Bruce’s animus against Wallace and Holroyd is bizarre. Despite having read Paul Foot’s book on Wallace, on p. 70 he states that Wallace ‘seems’ — seems! — ‘to have worked on intelligence matters and ‘black propaganda’ ‘, and then provides an inaccurate account of the Ulster Citizens Army (UCA) story. (On which see my piece in Lobster 14). Bruce has problems with the UCA. In his glossary of Protestant groupings at the beginning of the book he describes the UCA as ‘a completely fictitious left-wing loyalist paramilitary organization invented by British intelligence’. By p. 71 he has changed his mind and says ‘the British Army may not have been the inventor of the UCA.’ In fact, as the Information Policy briefing on the UCA reproduced in Lobster 14 showed, the UCA was quite definitely not the invention of ‘British intelligence’. It just looks like one.

His use of the term ‘British intelligence’ is revealing. Only those still ignorant of the spook dimension to recent history use that expression. Knowledge entails disaggregation. Bruce’s index includes a reference to a tiny Scottish Protestant group, the Young Cowdenbeath Volunteers, but no reference to MI5, MI6, the RUC Special Branch or Information Policy.

It’s not that the book isn’t interesting — it is. Like Dillon’s and Urban’s it contains many interesting bits and pieces, some of which may even be true. But since virtually all the sources are anonymous, mostly we can’t tell. And the British state’s forces, especially its clandestine forces, are almost completely missing from Bruce’s account.

How important are the spooks in this story? How can we tell? In the end the IRA is still there — so they are not all powerful. Finer discrimination than that? In 1987 James Miller, sometime UDA ‘intelligence officer’, told Barry Penrose that MI5 told him to encourage the UDA to call what became the 1974 UWC strike. (Penrose telephoned a rather startled MI5 officer who was Miller’s ‘handler’. He took an informative beat or two to work out who Penrose was.) But it seems certain to me that there would have been a UWC strike anyway. Miller’s testimony tells us more about MI5’s ambitions and political inclinations than it does about the UWC strike. But no matter what political, causal weight you attribute to the spooks in Northern Ireland, they ought to be in there somewhere.

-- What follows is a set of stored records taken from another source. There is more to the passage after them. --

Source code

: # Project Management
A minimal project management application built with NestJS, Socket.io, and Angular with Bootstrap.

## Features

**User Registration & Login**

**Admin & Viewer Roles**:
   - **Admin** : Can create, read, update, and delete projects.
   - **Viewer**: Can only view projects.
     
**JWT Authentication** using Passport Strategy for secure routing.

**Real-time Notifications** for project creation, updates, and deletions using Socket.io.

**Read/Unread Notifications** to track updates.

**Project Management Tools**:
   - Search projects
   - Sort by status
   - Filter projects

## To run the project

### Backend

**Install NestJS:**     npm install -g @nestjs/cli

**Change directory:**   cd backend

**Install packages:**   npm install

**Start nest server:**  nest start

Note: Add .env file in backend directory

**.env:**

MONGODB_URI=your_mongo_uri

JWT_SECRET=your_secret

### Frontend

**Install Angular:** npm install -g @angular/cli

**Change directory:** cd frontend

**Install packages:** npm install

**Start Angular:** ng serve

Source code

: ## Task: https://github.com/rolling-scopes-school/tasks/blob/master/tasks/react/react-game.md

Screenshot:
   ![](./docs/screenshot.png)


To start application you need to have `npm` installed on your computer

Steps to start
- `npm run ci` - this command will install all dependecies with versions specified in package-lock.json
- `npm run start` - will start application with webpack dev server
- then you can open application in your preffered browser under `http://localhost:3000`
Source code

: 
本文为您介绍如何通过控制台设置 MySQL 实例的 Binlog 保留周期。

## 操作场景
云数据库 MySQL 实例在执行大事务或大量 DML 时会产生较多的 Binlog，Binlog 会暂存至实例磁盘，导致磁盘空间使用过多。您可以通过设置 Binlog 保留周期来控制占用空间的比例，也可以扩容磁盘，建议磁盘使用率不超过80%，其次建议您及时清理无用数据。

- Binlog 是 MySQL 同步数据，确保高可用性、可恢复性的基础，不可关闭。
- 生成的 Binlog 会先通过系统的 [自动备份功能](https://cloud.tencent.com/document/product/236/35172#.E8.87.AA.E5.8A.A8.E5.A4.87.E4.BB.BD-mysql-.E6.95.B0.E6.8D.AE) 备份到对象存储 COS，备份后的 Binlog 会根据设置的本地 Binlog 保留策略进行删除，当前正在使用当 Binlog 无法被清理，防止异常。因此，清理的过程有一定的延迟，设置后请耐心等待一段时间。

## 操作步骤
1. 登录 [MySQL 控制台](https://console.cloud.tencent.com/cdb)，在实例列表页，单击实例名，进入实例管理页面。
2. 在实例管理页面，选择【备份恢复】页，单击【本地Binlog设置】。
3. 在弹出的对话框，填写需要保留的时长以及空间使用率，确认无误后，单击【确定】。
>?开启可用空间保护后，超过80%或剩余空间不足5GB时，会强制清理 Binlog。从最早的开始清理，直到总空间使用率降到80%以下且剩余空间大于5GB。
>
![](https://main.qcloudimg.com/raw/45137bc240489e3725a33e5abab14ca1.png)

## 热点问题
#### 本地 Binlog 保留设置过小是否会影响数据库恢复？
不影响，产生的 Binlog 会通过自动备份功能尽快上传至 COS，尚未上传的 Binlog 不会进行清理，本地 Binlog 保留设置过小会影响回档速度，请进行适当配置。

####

In the end Bruce’s determination to exculpate the state’s forces from blame gets silly. Looking at the record of the Ulster Defence Regiment, he points out (p. 222) that in the 19 years of its existence ‘only 23 have been convicted of murder or manslaughter……. [and] the record of the UDR is exemplary when set against that of armies and police forces in Latin America’. 23 members of one regiment convicted? So how many not convicted but guilty? The figures are there: the UDR’s record was appalling. It was the sectarian outfit the republicans said it was. That’s why it got disbanded. But hell, why stop with Guatemala and Argentina? Why not add Stalin, or Hitler? Compared to the SS, it is true, the UDR was exemplary in its conduct.
He really does this, I kid you not. A Professor, too.